◆ **Problem statement**
Only the lines from the one with "En una primera" to the end of the data below should be given again, exactly as written.

[Saved entries]
>>>
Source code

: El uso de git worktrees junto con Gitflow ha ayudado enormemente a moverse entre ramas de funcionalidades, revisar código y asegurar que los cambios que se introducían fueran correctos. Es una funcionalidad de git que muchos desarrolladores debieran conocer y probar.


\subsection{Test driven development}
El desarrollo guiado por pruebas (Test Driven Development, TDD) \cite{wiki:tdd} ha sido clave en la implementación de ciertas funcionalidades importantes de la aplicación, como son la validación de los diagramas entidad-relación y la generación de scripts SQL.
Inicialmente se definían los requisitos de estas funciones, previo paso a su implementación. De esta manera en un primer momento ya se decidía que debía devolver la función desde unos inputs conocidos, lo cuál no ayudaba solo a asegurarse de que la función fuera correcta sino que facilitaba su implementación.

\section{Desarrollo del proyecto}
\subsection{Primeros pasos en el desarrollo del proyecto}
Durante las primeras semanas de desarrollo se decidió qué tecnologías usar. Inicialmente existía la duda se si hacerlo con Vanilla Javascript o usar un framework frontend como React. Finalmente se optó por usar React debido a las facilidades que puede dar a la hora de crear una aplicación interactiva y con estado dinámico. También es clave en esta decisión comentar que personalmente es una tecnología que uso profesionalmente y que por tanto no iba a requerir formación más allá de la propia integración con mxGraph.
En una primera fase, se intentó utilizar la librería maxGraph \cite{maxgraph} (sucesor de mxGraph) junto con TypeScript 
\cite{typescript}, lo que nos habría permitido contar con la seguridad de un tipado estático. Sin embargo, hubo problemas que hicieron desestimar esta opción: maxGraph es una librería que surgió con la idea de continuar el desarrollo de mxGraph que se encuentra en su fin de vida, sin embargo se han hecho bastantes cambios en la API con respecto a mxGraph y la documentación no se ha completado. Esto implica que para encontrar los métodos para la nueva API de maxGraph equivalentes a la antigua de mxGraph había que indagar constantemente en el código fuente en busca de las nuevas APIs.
<<<
◆ **Answer to the problem**
En una primera fase, se intentó utilizar la librería maxGraph \cite{maxgraph} (sucesor de mxGraph) junto con TypeScript 
\cite{typescript}, lo que nos habría permitido contar con la seguridad de un tipado estático. Sin embargo, hubo problemas que hicieron desestimar esta opción: maxGraph es una librería que surgió con la idea de continuar el desarrollo de mxGraph que se encuentra en su fin de vida, sin embargo se han hecho bastantes cambios en la API con respecto a mxGraph y la documentación no se ha completado. Esto implica que para encontrar los métodos para la nueva API de maxGraph equivalentes a la antigua de mxGraph había que indagar constantemente en el código fuente en busca de las nuevas APIs.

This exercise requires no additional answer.